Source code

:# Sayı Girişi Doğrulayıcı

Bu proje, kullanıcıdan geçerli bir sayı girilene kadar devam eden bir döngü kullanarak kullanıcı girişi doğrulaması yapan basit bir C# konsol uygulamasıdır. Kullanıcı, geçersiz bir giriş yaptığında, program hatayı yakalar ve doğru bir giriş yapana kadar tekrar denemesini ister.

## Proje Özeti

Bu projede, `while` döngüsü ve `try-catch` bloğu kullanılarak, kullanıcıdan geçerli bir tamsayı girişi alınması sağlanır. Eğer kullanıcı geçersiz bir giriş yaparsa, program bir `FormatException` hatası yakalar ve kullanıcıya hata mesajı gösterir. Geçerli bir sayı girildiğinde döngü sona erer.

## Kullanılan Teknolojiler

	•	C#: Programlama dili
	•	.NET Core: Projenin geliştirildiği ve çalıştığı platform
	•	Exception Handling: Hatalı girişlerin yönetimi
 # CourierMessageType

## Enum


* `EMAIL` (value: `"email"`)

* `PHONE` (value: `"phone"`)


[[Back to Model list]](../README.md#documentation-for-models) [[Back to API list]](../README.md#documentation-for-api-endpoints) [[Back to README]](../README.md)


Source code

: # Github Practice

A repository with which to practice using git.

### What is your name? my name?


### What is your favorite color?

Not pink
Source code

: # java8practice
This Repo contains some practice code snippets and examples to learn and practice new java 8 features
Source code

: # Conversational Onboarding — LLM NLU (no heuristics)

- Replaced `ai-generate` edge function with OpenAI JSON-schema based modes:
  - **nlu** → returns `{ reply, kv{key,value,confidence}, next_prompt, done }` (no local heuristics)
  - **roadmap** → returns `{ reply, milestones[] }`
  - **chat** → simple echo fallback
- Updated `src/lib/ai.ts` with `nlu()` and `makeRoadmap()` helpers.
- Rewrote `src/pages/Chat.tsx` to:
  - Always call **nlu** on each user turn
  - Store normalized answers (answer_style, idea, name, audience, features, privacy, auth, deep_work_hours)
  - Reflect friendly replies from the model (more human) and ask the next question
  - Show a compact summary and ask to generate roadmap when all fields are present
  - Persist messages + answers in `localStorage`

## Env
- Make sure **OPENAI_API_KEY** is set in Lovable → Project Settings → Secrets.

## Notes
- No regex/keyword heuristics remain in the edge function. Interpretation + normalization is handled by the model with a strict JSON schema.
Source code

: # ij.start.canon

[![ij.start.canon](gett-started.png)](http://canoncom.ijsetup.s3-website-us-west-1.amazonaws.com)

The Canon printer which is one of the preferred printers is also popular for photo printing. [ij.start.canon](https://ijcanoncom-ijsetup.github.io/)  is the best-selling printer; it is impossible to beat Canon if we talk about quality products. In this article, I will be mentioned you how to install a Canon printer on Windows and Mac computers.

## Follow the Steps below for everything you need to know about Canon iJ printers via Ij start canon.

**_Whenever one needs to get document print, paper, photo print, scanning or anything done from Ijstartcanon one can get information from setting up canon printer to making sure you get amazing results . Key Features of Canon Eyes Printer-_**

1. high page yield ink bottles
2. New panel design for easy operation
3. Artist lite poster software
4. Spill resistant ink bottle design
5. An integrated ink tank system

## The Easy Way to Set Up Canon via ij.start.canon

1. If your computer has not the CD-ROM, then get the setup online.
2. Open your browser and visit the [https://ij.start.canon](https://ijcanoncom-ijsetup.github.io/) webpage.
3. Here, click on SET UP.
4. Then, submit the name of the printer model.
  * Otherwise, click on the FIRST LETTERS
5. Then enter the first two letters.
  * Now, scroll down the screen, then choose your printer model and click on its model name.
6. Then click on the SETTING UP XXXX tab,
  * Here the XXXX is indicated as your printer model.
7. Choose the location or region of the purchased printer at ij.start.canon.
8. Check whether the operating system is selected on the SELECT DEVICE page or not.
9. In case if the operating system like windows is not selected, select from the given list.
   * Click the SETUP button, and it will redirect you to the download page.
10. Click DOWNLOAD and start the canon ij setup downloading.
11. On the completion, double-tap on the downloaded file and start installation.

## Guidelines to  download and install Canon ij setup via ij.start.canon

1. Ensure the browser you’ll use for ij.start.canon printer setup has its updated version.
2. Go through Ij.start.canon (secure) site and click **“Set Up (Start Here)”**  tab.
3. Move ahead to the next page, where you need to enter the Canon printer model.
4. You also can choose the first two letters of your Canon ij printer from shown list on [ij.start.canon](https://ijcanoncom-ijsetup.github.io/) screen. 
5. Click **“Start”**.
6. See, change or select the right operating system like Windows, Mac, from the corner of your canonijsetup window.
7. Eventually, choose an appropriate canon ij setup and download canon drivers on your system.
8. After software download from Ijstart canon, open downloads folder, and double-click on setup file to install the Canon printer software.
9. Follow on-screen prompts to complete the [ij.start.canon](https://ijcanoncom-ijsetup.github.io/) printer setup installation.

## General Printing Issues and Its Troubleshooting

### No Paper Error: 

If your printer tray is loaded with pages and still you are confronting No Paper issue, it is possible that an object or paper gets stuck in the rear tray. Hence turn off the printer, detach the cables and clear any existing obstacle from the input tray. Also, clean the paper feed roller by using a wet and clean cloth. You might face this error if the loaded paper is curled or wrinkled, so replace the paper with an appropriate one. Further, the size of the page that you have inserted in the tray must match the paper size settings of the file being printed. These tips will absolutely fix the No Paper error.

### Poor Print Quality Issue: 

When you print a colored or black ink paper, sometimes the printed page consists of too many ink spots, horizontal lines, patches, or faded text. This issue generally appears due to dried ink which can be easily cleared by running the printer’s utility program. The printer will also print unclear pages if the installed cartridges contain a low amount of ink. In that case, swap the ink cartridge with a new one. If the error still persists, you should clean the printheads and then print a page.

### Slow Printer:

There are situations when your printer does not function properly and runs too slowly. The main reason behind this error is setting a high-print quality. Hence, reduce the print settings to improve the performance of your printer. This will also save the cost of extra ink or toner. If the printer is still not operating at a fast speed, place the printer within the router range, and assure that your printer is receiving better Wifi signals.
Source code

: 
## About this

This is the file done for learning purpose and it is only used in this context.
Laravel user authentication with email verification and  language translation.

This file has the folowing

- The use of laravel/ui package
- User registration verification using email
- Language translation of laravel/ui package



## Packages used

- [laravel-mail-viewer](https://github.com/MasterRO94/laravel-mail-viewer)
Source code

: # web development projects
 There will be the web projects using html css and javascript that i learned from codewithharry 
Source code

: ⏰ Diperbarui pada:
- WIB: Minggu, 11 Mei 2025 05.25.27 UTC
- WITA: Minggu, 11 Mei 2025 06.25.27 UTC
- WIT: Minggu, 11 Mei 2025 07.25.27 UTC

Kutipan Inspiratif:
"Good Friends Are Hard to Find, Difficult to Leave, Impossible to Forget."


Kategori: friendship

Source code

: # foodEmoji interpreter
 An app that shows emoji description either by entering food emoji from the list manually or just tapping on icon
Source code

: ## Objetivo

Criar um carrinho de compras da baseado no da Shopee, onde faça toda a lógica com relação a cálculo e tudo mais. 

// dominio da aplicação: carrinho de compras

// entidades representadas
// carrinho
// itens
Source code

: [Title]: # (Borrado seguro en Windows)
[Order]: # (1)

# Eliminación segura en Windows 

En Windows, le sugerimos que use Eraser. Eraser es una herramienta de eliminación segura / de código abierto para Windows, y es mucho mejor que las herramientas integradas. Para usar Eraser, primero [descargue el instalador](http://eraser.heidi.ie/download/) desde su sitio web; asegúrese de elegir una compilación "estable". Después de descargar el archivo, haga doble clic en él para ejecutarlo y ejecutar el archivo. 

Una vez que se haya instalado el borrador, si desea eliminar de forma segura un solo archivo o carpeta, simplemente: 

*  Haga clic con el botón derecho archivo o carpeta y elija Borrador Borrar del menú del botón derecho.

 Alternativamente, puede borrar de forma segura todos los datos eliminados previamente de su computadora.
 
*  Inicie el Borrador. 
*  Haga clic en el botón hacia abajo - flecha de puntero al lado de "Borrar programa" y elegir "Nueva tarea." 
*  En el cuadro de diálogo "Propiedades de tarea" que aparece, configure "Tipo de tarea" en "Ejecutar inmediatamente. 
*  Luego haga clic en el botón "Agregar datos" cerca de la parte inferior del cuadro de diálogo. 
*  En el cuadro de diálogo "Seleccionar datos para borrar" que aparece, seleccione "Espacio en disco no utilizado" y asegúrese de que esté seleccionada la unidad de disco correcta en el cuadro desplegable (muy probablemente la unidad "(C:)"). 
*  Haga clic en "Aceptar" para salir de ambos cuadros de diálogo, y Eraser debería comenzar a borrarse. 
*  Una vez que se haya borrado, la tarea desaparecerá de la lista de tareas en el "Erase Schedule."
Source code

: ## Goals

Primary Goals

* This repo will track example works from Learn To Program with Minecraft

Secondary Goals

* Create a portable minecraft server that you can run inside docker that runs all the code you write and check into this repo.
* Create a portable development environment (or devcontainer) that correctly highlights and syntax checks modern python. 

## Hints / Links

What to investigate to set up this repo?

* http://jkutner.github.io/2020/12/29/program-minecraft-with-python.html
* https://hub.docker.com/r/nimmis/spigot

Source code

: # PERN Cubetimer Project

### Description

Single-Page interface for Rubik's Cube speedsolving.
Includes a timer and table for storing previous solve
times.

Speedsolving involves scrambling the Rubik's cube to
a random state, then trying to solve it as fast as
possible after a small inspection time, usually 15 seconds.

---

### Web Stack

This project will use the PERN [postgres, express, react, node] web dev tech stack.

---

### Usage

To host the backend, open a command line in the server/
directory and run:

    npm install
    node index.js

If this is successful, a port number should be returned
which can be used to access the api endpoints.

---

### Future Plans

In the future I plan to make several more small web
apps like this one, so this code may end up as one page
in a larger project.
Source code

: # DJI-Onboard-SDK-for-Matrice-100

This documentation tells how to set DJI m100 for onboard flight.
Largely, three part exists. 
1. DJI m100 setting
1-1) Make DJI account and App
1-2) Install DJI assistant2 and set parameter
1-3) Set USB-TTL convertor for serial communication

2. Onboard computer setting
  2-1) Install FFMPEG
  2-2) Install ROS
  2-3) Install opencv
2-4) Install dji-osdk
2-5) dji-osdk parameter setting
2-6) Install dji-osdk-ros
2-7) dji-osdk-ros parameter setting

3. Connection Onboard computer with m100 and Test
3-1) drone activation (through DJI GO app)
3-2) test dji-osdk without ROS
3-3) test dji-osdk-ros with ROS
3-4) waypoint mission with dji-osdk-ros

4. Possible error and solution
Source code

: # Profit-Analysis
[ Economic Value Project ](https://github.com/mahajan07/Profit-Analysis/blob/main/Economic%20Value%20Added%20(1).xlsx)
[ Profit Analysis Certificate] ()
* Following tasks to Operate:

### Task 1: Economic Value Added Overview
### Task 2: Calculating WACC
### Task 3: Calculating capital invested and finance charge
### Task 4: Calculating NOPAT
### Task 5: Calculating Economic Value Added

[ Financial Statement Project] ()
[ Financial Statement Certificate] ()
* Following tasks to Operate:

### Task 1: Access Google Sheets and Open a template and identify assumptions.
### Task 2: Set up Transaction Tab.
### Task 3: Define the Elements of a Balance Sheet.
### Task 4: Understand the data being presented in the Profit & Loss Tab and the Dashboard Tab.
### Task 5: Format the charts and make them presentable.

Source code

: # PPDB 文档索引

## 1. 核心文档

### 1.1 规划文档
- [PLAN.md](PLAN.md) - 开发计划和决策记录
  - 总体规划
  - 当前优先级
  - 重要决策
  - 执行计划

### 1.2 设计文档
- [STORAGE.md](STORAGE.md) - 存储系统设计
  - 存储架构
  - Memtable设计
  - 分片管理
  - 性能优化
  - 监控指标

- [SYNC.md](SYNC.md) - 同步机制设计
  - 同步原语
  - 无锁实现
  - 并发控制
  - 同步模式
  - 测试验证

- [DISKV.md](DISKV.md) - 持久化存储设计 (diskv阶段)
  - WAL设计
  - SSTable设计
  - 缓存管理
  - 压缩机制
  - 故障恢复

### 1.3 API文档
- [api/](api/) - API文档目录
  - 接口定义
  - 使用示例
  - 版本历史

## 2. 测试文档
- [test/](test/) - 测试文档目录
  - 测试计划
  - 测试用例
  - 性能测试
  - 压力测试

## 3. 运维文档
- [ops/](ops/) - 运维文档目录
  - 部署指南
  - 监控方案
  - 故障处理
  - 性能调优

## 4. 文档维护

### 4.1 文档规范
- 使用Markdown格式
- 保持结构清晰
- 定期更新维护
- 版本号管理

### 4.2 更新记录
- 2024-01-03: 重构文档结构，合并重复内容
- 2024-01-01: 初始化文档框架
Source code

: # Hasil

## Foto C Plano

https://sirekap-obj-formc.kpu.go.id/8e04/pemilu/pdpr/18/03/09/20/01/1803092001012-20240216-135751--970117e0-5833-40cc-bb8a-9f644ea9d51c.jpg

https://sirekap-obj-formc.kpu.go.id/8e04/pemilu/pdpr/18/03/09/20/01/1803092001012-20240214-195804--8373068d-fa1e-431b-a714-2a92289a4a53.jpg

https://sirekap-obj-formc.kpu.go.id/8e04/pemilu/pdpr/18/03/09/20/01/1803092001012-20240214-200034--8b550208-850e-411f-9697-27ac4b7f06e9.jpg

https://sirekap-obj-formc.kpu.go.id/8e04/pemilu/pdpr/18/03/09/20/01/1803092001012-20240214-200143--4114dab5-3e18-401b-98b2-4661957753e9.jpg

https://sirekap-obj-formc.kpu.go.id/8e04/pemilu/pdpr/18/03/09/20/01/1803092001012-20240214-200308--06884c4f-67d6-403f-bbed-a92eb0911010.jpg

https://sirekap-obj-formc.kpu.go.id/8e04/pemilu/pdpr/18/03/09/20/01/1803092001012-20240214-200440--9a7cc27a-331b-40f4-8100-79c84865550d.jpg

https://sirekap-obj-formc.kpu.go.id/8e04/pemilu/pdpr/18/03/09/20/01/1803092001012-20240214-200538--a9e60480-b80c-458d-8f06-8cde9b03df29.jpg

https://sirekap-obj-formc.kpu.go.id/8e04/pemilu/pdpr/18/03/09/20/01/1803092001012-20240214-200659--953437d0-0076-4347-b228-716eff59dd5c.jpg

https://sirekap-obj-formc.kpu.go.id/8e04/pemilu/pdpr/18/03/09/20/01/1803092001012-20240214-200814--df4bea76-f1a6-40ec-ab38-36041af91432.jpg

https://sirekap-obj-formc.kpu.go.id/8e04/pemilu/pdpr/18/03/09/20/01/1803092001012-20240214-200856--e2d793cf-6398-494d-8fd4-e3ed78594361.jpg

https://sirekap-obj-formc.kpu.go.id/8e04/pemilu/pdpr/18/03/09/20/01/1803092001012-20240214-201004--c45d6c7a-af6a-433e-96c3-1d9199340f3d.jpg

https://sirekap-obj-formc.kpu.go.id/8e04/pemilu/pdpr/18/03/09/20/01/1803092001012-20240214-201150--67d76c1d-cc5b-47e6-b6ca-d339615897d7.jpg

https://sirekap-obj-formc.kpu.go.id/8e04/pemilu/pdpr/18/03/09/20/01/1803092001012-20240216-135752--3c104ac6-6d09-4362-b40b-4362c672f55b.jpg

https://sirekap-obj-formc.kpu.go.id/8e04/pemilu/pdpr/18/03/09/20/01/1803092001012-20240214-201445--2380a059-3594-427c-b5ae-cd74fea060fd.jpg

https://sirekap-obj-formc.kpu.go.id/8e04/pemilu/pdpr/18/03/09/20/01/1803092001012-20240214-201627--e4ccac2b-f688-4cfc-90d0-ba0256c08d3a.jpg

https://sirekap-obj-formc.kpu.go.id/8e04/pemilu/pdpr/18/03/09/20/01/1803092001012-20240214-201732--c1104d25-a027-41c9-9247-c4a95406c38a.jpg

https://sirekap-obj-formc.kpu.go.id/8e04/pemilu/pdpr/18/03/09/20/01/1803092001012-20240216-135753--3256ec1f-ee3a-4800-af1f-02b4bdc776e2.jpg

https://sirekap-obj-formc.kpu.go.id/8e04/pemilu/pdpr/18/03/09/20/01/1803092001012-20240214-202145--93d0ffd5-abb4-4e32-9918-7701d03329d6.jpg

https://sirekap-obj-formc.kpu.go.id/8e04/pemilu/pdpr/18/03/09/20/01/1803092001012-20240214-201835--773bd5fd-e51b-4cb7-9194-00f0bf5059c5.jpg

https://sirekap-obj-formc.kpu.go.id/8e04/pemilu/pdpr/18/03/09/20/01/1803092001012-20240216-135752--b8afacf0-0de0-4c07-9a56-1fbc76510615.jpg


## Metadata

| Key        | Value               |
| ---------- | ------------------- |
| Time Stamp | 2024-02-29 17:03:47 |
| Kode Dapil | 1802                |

**Activity**
Wherever a line in the data above holds the word "answers", copy that line.

**Exercise answer**
  - Store normalized answers (answer_style, idea, name, audience, features, privacy, auth, deep_work_hours)
  - Persist messages + answers in `localStorage`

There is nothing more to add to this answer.